### Exercise requirements
Transcribe each entry exactly; skip the images.

[Start of Attachment]

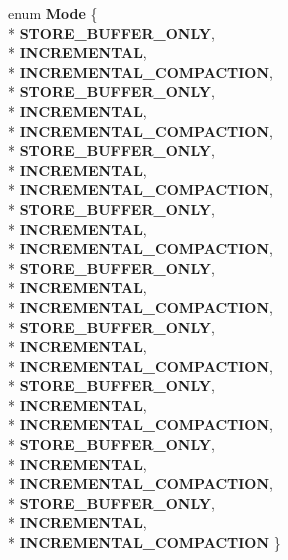 \begin{DoxyCompactItemize}
\item 
enum {\bfseries Mode} \{ \\*
{\bfseries S\+T\+O\+R\+E\+\_\+\+B\+U\+F\+F\+E\+R\+\_\+\+O\+N\+LY}, 
\\*
{\bfseries I\+N\+C\+R\+E\+M\+E\+N\+T\+AL}, 
\\*
{\bfseries I\+N\+C\+R\+E\+M\+E\+N\+T\+A\+L\+\_\+\+C\+O\+M\+P\+A\+C\+T\+I\+ON}, 
\\*
{\bfseries S\+T\+O\+R\+E\+\_\+\+B\+U\+F\+F\+E\+R\+\_\+\+O\+N\+LY}, 
\\*
{\bfseries I\+N\+C\+R\+E\+M\+E\+N\+T\+AL}, 
\\*
{\bfseries I\+N\+C\+R\+E\+M\+E\+N\+T\+A\+L\+\_\+\+C\+O\+M\+P\+A\+C\+T\+I\+ON}, 
\\*
{\bfseries S\+T\+O\+R\+E\+\_\+\+B\+U\+F\+F\+E\+R\+\_\+\+O\+N\+LY}, 
\\*
{\bfseries I\+N\+C\+R\+E\+M\+E\+N\+T\+AL}, 
\\*
{\bfseries I\+N\+C\+R\+E\+M\+E\+N\+T\+A\+L\+\_\+\+C\+O\+M\+P\+A\+C\+T\+I\+ON}, 
\\*
{\bfseries S\+T\+O\+R\+E\+\_\+\+B\+U\+F\+F\+E\+R\+\_\+\+O\+N\+LY}, 
\\*
{\bfseries I\+N\+C\+R\+E\+M\+E\+N\+T\+AL}, 
\\*
{\bfseries I\+N\+C\+R\+E\+M\+E\+N\+T\+A\+L\+\_\+\+C\+O\+M\+P\+A\+C\+T\+I\+ON}, 
\\*
{\bfseries S\+T\+O\+R\+E\+\_\+\+B\+U\+F\+F\+E\+R\+\_\+\+O\+N\+LY}, 
\\*
{\bfseries I\+N\+C\+R\+E\+M\+E\+N\+T\+AL}, 
\\*
{\bfseries I\+N\+C\+R\+E\+M\+E\+N\+T\+A\+L\+\_\+\+C\+O\+M\+P\+A\+C\+T\+I\+ON}, 
\\*
{\bfseries S\+T\+O\+R\+E\+\_\+\+B\+U\+F\+F\+E\+R\+\_\+\+O\+N\+LY}, 
\\*
{\bfseries I\+N\+C\+R\+E\+M\+E\+N\+T\+AL}, 
\\*
{\bfseries I\+N\+C\+R\+E\+M\+E\+N\+T\+A\+L\+\_\+\+C\+O\+M\+P\+A\+C\+T\+I\+ON}, 
\\*
{\bfseries S\+T\+O\+R\+E\+\_\+\+B\+U\+F\+F\+E\+R\+\_\+\+O\+N\+LY}, 
\\*
{\bfseries I\+N\+C\+R\+E\+M\+E\+N\+T\+AL}, 
\\*
{\bfseries I\+N\+C\+R\+E\+M\+E\+N\+T\+A\+L\+\_\+\+C\+O\+M\+P\+A\+C\+T\+I\+ON}, 
\\*
{\bfseries S\+T\+O\+R\+E\+\_\+\+B\+U\+F\+F\+E\+R\+\_\+\+O\+N\+LY}, 
\\*
{\bfseries I\+N\+C\+R\+E\+M\+E\+N\+T\+AL}, 
\\*
{\bfseries I\+N\+C\+R\+E\+M\+E\+N\+T\+A\+L\+\_\+\+C\+O\+M\+P\+A\+C\+T\+I\+ON}, 
\\*
{\bfseries S\+T\+O\+R\+E\+\_\+\+B\+U\+F\+F\+E\+R\+\_\+\+O\+N\+LY}, 
\\*
{\bfseries I\+N\+C\+R\+E\+M\+E\+N\+T\+AL}, 
\\*
{\bfseries I\+N\+C\+R\+E\+M\+E\+N\+T\+A\+L\+\_\+\+C\+O\+M\+P\+A\+C\+T\+I\+ON}
 \}\hypertarget{classv8_1_1internal_1_1_record_write_stub_adaa3c49c2efe74f9d635fc17eb76aabe}{}\label{classv8_1_1internal_1_1_record_write_stub_adaa3c49c2efe74f9d635fc17eb76aabe}


\end{DoxyCompactItemize}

[End of Attachment]

### Solution for this task
 \begin{DoxyCompactItemize}
\item 
enum {\bfseries Mode} \{ \\*
{\bfseries S\+T\+O\+R\+E\+\_\+\+B\+U\+F\+F\+E\+R\+\_\+\+O\+N\+LY}, 
\\*
{\bfseries I\+N\+C\+R\+E\+M\+E\+N\+T\+AL}, 
\\*
{\bfseries I\+N\+C\+R\+E\+M\+E\+N\+T\+A\+L\+\_\+\+C\+O\+M\+P\+A\+C\+T\+I\+ON}, 
\\*
{\bfseries S\+T\+O\+R\+E\+\_\+\+B\+U\+F\+F\+E\+R\+\_\+\+O\+N\+LY}, 
\\*
{\bfseries I\+N\+C\+R\+E\+M\+E\+N\+T\+AL}, 
\\*
{\bfseries I\+N\+C\+R\+E\+M\+E\+N\+T\+A\+L\+\_\+\+C\+O\+M\+P\+A\+C\+T\+I\+ON}, 
\\*
{\bfseries S\+T\+O\+R\+E\+\_\+\+B\+U\+F\+F\+E\+R\+\_\+\+O\+N\+LY}, 
\\*
{\bfseries I\+N\+C\+R\+E\+M\+E\+N\+T\+AL}, 
\\*
{\bfseries I\+N\+C\+R\+E\+M\+E\+N\+T\+A\+L\+\_\+\+C\+O\+M\+P\+A\+C\+T\+I\+ON}, 
\\*
{\bfseries S\+T\+O\+R\+E\+\_\+\+B\+U\+F\+F\+E\+R\+\_\+\+O\+N\+LY}, 
\\*
{\bfseries I\+N\+C\+R\+E\+M\+E\+N\+T\+AL}, 
\\*
{\bfseries I\+N\+C\+R\+E\+M\+E\+N\+T\+A\+L\+\_\+\+C\+O\+M\+P\+A\+C\+T\+I\+ON}, 
\\*
{\bfseries S\+T\+O\+R\+E\+\_\+\+B\+U\+F\+F\+E\+R\+\_\+\+O\+N\+LY}, 
\\*
{\bfseries I\+N\+C\+R\+E\+M\+E\+N\+T\+AL}, 
\\*
{\bfseries I\+N\+C\+R\+E\+M\+E\+N\+T\+A\+L\+\_\+\+C\+O\+M\+P\+A\+C\+T\+I\+ON}, 
\\*
{\bfseries S\+T\+O\+R\+E\+\_\+\+B\+U\+F\+F\+E\+R\+\_\+\+O\+N\+LY}, 
\\*
{\bfseries I\+N\+C\+R\+E\+M\+E\+N\+T\+AL}, 
\\*
{\bfseries I\+N\+C\+R\+E\+M\+E\+N\+T\+A\+L\+\_\+\+C\+O\+M\+P\+A\+C\+T\+I\+ON}, 
\\*
{\bfseries S\+T\+O\+R\+E\+\_\+\+B\+U\+F\+F\+E\+R\+\_\+\+O\+N\+LY}, 
\\*
{\bfseries I\+N\+C\+R\+E\+M\+E\+N\+T\+AL}, 
\\*
{\bfseries I\+N\+C\+R\+E\+M\+E\+N\+T\+A\+L\+\_\+\+C\+O\+M\+P\+A\+C\+T\+I\+ON}, 
\\*
{\bfseries S\+T\+O\+R\+E\+\_\+\+B\+U\+F\+F\+E\+R\+\_\+\+O\+N\+LY}, 
\\*
{\bfseries I\+N\+C\+R\+E\+M\+E\+N\+T\+AL}, 
\\*
{\bfseries I\+N\+C\+R\+E\+M\+E\+N\+T\+A\+L\+\_\+\+C\+O\+M\+P\+A\+C\+T\+I\+ON}, 
\\*
{\bfseries S\+T\+O\+R\+E\+\_\+\+B\+U\+F\+F\+E\+R\+\_\+\+O\+N\+LY}, 
\\*
{\bfseries I\+N\+C\+R\+E\+M\+E\+N\+T\+AL}, 
\\*
{\bfseries I\+N\+C\+R\+E\+M\+E\+N\+T\+A\+L\+\_\+\+C\+O\+M\+P\+A\+C\+T\+I\+ON}
 \}\hypertarget{classv8_1_1internal_1_1_record_write_stub_adaa3c49c2efe74f9d635fc17eb76aabe}{}\label{classv8_1_1internal_1_1_record_write_stub_adaa3c49c2efe74f9d635fc17eb76aabe}


\end{DoxyCompactItemize}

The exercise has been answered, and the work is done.